Signs of the times
For wry humour, President Akuffo-Addo and Finance Minister Ken Ofori Atta can pat themselves on the shoulders for having fallen into good company. The latest president on the global scene to become a target of resignation is the Chinese leader, XI Jinping.
Neither declaration of a lifetime president, nor police brutalities nor erected barriers checked Chinese demonstrations against President XI’s Zero COVID policy across the nation. In the process, a cross-section of demonstrators continues to call on the leader to step down, and that too across China.
However, that is where the comparison ends, because I cannot compare Chinese diligence with Ghanaian slack attitude. Neither can I compare Chinese evaluative attitude with Ghanaian’s mostly obsequious sentiments.
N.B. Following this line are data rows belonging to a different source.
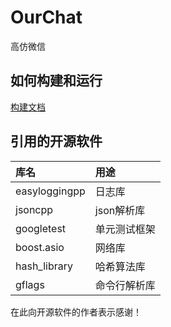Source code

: # OurChat
高仿微信

## 如何构建和运行
[构建文档](docs/build.md)

## 引用的开源软件
| 库名            | 用途      |
|:--------------|:--------|
| easyloggingpp | 日志库     |
| jsoncpp       | json解析库 |
| googletest    | 单元测试框架  |
| boost.asio    | 网络库     |
| hash_library  | 哈希算法库   |
| gflags        | 命令行解析库  |

在此向开源软件的作者表示感谢！
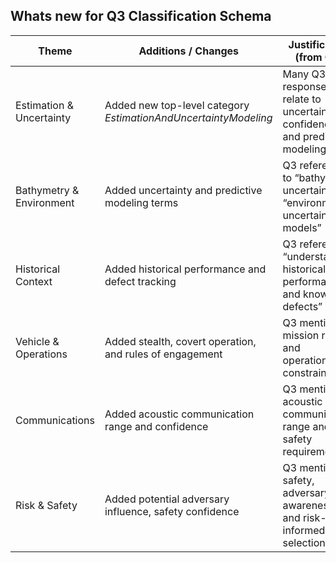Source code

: ## Whats new for Q3 Classification Schema
| **Theme**                  | **Additions / Changes**                                         | **Justification (from Q3)**                                                    |
|----------------------------| --------------------------------------------------------------- | ------------------------------------------------------------------------------ |
| Estimation & Uncertainty | Added new top-level category *EstimationAndUncertaintyModeling* | Many Q3 responses relate to uncertainty, confidence, and predictive modeling   |
| Bathymetry & Environment | Added uncertainty and predictive modeling terms                 | Q3 references to “bathymetric uncertainty”, “environmental uncertainty models” |
| Historical Context       | Added historical performance and defect tracking                | Q3 references “understanding historical performance and known defects”         |
| Vehicle & Operations       | Added stealth, covert operation, and rules of engagement        | Q3 mentions mission rules and operational constraints                          |
| Communications             | Added acoustic communication range and confidence               | Q3 mentions acoustic communication range and safety requirements               |
| Risk & Safety              | Added potential adversary influence, safety confidence          | Q3 mentions safety, adversary awareness, and risk-informed route selection     |
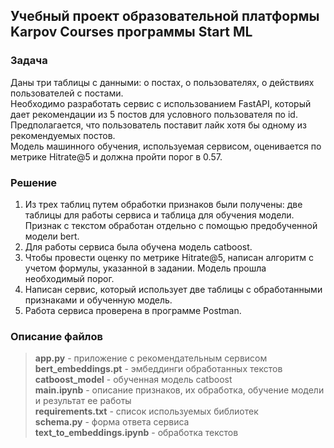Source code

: ## Учебный проект образовательной платформы Karpov Courses программы Start ML
        
### Задача

Даны три таблицы с данными: о постах, о пользователях, о действиях пользователей с постами.    
Необходимо разработать сервис с использованием FastAPI, который дает рекомендации из 5 постов для условного пользователя по id.    
Предполагается, что пользователь поставит лайк хотя бы одному из рекомендуемых постов.    
Модель машинного обучения, используемая сервисом, оценивается по метрике Hitrate@5 и должна пройти порог в  0.57.

### Решение

1. Из трех таблиц путем обработки признаков были получены: две таблицы для работы сервиса и таблица для обучения модели. Признак с текстом обработан отдельно с помощью предобученной модели bert.   
2. Для работы сервиса была обучена модель catboost.    
3. Чтобы провести оценку по метрике Hitrate@5, написан алгоритм с учетом формулы, указанной в задании. Модель прошла необходимый порог.   
4. Написан сервис, который использует две таблицы с обработанными признаками и обученную модель.    
5. Работа сервиса проверена в программе Postman. 

### Описание файлов

>__app.py__ - приложение с рекомендательным сервисом    
__bert_embeddings.pt__ - эмбеддинги обработанных текстов    
__catboost_model__ - обученная модель catboost    
__main.ipynb__ - описание признаков, их обработка, обучение модели и результат ее работы    
__requirements.txt__ - список используемых библиотек    
__schema.py__ - форма ответа сервиса    
__text_to_embeddings.ipynb__ - обработка текстов    
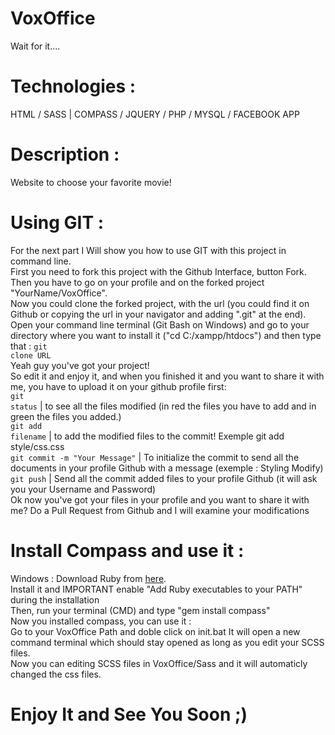 # VoxOffice
Wait for it....

# Technologies :

HTML / SASS | COMPASS / JQUERY / PHP / MYSQL / FACEBOOK APP

# Description :

Website to choose your favorite movie! 

# Using GIT :

For the next part I Will show you how to use GIT with this project in command line.<br/>
First you need to fork this project with the Github Interface, button Fork. Then you have to go on your profile and on the forked project "YourName/VoxOffice".<br/>
Now you could clone the forked project, with the url (you could find it on Github or copying the url in your navigator and adding ".git" at the end).<br/>
Open your command line terminal (Git Bash on Windows) and go to your directory where you want to install it ("cd C:/xampp/htdocs") and then type that : <code>git clone URL</code><br/>
Yeah guy you've got your project!<br/>
So edit it and enjoy it, and when you finished it and you want to share it with me, you have to upload it on your github profile first:<br/>
<code>git status</code> | to see all the files modified (in red the files you have to add and in green the files you added.)<br/>
<code>git add filename</code> | to add the modified files to the commit! Exemple git add style/css.css<br/>
<code>git commit -m "Your Message"</code> | To initialize the commit to send all the documents in your profile Github with a message (exemple : Styling Modify)<br/>
<code>git push</code> | Send all the commit added files to your profile Github (it will ask you your Username and Password)<br/>
Ok now you've got your files in your profile and you want to share it with me? Do a Pull Request from Github and I will examine your modifications<br/>

# Install Compass and use it :

Windows : Download Ruby from <a href="http://rubyinstaller.org/">here</a>.<br/>
Install it and IMPORTANT enable "Add Ruby executables to your PATH" during the installation<br/>
Then, run your terminal (CMD) and type "gem install compass"<br/>
Now you installed compass, you can use it :<br/>
Go to your VoxOffice Path and doble click on init.bat It will open a new command terminal which should stay opened as long as you edit your SCSS files.<br/>
Now you can editing SCSS files in VoxOffice/Sass and it will automaticly changed the css files. <br/>

# Enjoy It and See You Soon ;)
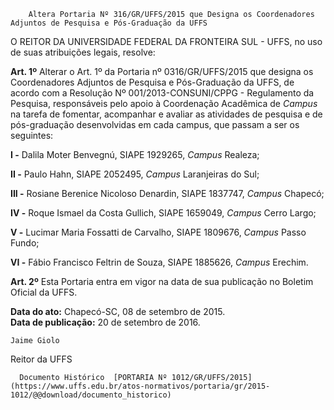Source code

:         Altera Portaria Nº 316/GR/UFFS/2015 que Designa os Coordenadores Adjuntos de Pesquisa e Pós-Graduação da UFFS  

O REITOR DA UNIVERSIDADE FEDERAL DA FRONTEIRA SUL - UFFS, no uso de suas atribuições legais, resolve:

 **Art. 1º** Alterar o Art. 1º da Portaria nº 0316/GR/UFFS/2015 que designa os Coordenadores Adjuntos de Pesquisa e Pós-Graduação da UFFS, de acordo com a Resolução Nº 001/2013-CONSUNI/CPPG - Regulamento da Pesquisa, responsáveis pelo apoio à Coordenação Acadêmica de *Campus* na tarefa de fomentar, acompanhar e avaliar as atividades de pesquisa e de pós-graduação desenvolvidas em cada campus, que passam a ser os seguintes:

 **I -** Dalila Moter Benvegnú, SIAPE 1929265, *Campus* Realeza;

 **II -** Paulo Hahn, SIAPE 2052495, *Campus* Laranjeiras do Sul;

 **III -** Rosiane Berenice Nicoloso Denardin, SIAPE 1837747, *Campus* Chapecó;

 **IV -** Roque Ismael da Costa Gullich, SIAPE 1659049, *Campus* Cerro Largo;

 **V -** Lucimar Maria Fossatti de Carvalho, SIAPE 1809676, *Campus* Passo Fundo;

 **VI -** Fábio Francisco Feltrin de Souza, SIAPE 1885626, *Campus* Erechim.

 **Art. 2º** Esta Portaria entra em vigor na data de sua publicação no Boletim Oficial da UFFS.

  

   **Data do ato:** Chapecó-SC, 08 de setembro de 2015.   
 **Data de publicação:**  20 de setembro de 2016. 

    Jaime Giolo   
 Reitor da UFFS 

      Documento Histórico  [PORTARIA Nº 1012/GR/UFFS/2015](https://www.uffs.edu.br/atos-normativos/portaria/gr/2015-1012/@@download/documento_historico)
BBC reports that the Zero policy is causing extreme financial distress, especially for small businesses, some of whom have remained unopened for over a year.
The demonstration is a genuine distress call. One may resist Chinese’s nauseating tendency to ravage other nations’ resources, but one cannot deny their good attitude towards work. It is not the same about Ghanaian political and pressure groups calling on leaders to resign.
There is a saying that when you point one finger at someone, four fingers point back at you. The saying forcefully invokes the concept of self-analysis, which can be a humbling experience. The saying aligns with the Biblical exhortation to remove the beam in one’s eyes before removing the speck in another’s eye (Luke 6:42). When one is acutely conscious of one’s shortfalls, one does not berate others for not measuring up to perfection.
The axiom could guide Ghanaian society at this time, but I am going to make a very limited application in this article, referring to the call for the finance minister’s removal for failed performance. That judgement should not apply to the minister alone.
I make a retrospective reference, so that the current Minority Leader could be evaluated for his performance as Minister of Communication. When he was named such at the time, I heaved a sigh of relief and was full of expectation. I anticipated a cracking of the whip to make communication service providers in the country offer real service for a change.
I had listened to the man on radio and TV. His voracious criticism convinced me that he would sanitise the communication service sector, bring providers to book and make them honour their primary mandate to ordinary Ghanaians. I was sorely disappointed.
Currently, communication service provision just about tops exploitative operations in the country. Exploitation has deepened consistently in the last two decades.
Subscribers have been compelled to accept dubious networks, jammed systems which waste funds. Calls cannot be connected yet money would be deducted.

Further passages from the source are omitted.